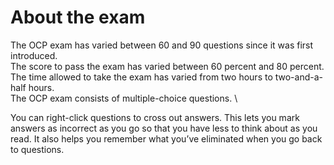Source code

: # About the exam

The OCP exam has varied between 60 and 90 questions since it was first introduced. \
The score to pass the exam has varied between 60 percent and 80 percent. \
The time allowed to take the exam has varied from two hours to two-and-a-half hours. \
The OCP exam consists of multiple-choice questions. \

You can right-click questions to cross out answers. This lets you mark answers as incorrect as you go so that you have less to think about as you read. It also helps you remember what you’ve eliminated when you go back to questions.
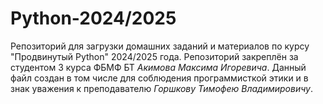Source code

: # Python-2024/2025

Репозиторий для загрузки домашних заданий и материалов по курсу "Продвинутый Python" 2024/2025 года. Репозиторий закреплён за студентом 3 курса ФБМФ БТ _Акимова Максима Игоревича_. Данный файл создан в том числе для соблюдения программисткой этики и в знак уважения к преподавателю _Горшкову Тимофею Владимировичу_.
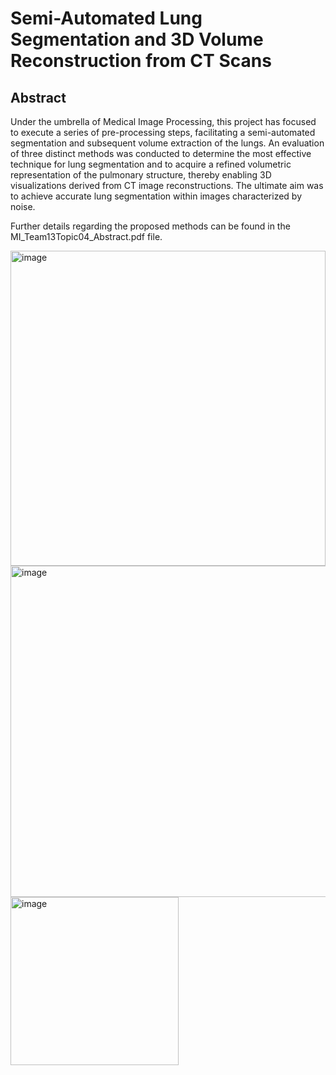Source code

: # Semi-Automated Lung Segmentation and 3D Volume Reconstruction from CT Scans

## Abstract
Under the umbrella of Medical Image Processing, this project has focused to execute a series of pre-processing steps, facilitating a semi-automated segmentation and subsequent volume extraction of the lungs. An evaluation of three distinct methods was conducted to determine the most effective technique for lung segmentation and to acquire a refined volumetric representation of the pulmonary structure, thereby enabling 3D visualizations derived from CT image reconstructions. The ultimate aim was to achieve accurate lung segmentation within images characterized by noise.

Further details regarding the proposed methods can be found in the MI_Team13Topic04_Abstract.pdf file. 


<img width="504" alt="image" src="https://github.com/user-attachments/assets/f33baca0-4ed2-4103-bac3-5a8db03a5b24" />

<img width="530" alt="image" src="https://github.com/user-attachments/assets/d4160072-0afd-4b7e-b2c3-6145c483cfeb" />




<img width="269" alt="image" src="https://github.com/user-attachments/assets/2806052f-4997-4d02-abc8-a43e916aa3a2" />


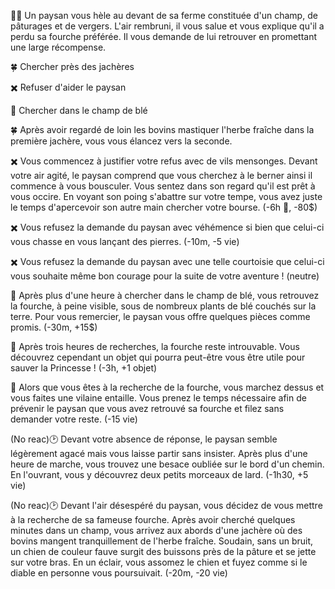 👨‍🌾 Un paysan vous hèle au devant de sa ferme constituée d'un champ, de pâturages et de vergers. L'air rembruni, il vous salue et vous explique qu'il a perdu sa fourche préférée. Il vous demande de lui retrouver en promettant une large récompense.

🍀 Chercher près des jachères 

✖️ Refuser d'aider le paysan 

🎑 Chercher dans le champ de blé


🍀 Après avoir regardé de loin les bovins mastiquer l'herbe fraîche dans la première jachère, vous vous élancez vers la seconde.

 
✖️ Vous commencez à justifier votre refus avec de vils mensonges. Devant votre air agité, le paysan comprend que vous cherchez à le berner ainsi il commence à vous bousculer. Vous sentez dans son regard qu'il est prêt à vous occire. En voyant son poing s'abattre sur votre tempe, vous avez juste le temps d'apercevoir son autre main chercher votre bourse. (-6h 🤕, -80$)

✖️ Vous refusez la demande du paysan avec véhémence si bien que celui-ci vous chasse en vous lançant des pierres. (-10m, -5 vie)

✖️ Vous refusez la demande du paysan avec une telle courtoisie que celui-ci vous souhaite même bon courage pour la suite de votre aventure ! (neutre)


🎑 Après plus d'une heure à chercher dans le champ de blé, vous retrouvez la fourche, à peine visible, sous de nombreux plants de blé couchés sur la terre. Pour vous remercier, le paysan vous offre quelques pièces comme promis. (-30m, +15$)

🎑 Après trois heures de recherches, la fourche reste introuvable. Vous découvrez cependant un objet qui pourra peut-être vous être utile pour sauver la Princesse ! (-3h, +1 objet)

🎑 Alors que vous êtes à la recherche de la fourche, vous marchez dessus et vous faites une vilaine entaille. Vous prenez le temps nécessaire afin de prévenir le paysan que vous avez retrouvé sa fourche et filez sans demander votre reste. (-15 vie)


(No reac)🕑 Devant votre absence de réponse, le paysan semble légèrement agacé mais vous laisse partir sans insister. Après plus d'une heure de marche, vous trouvez une besace oubliée sur le bord d'un chemin. En l'ouvrant, vous y découvrez deux petits morceaux de lard. (-1h30, +5 vie)

(No reac)🕑 Devant l'air désespéré du paysan, vous décidez de vous mettre à la recherche de sa fameuse fourche. Après avoir cherché quelques minutes dans un champ, vous arrivez aux abords d'une jachère où des bovins mangent tranquillement de l'herbe fraîche. Soudain, sans un bruit, un chien de couleur fauve surgit des buissons près de la pâture et se jette sur votre bras. En un éclair, vous assomez le chien et fuyez comme si le diable en personne vous poursuivait. (-20m, -20 vie)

--*--

■ Work instructions
Pull each line containing "width" from the records.

■ Exercise answer
<img width="504" alt="image" src="https://github.com/user-attachments/assets/f33baca0-4ed2-4103-bac3-5a8db03a5b24" />
<img width="530" alt="image" src="https://github.com/user-attachments/assets/d4160072-0afd-4b7e-b2c3-6145c483cfeb" />
<img width="269" alt="image" src="https://github.com/user-attachments/assets/2806052f-4997-4d02-abc8-a43e916aa3a2" />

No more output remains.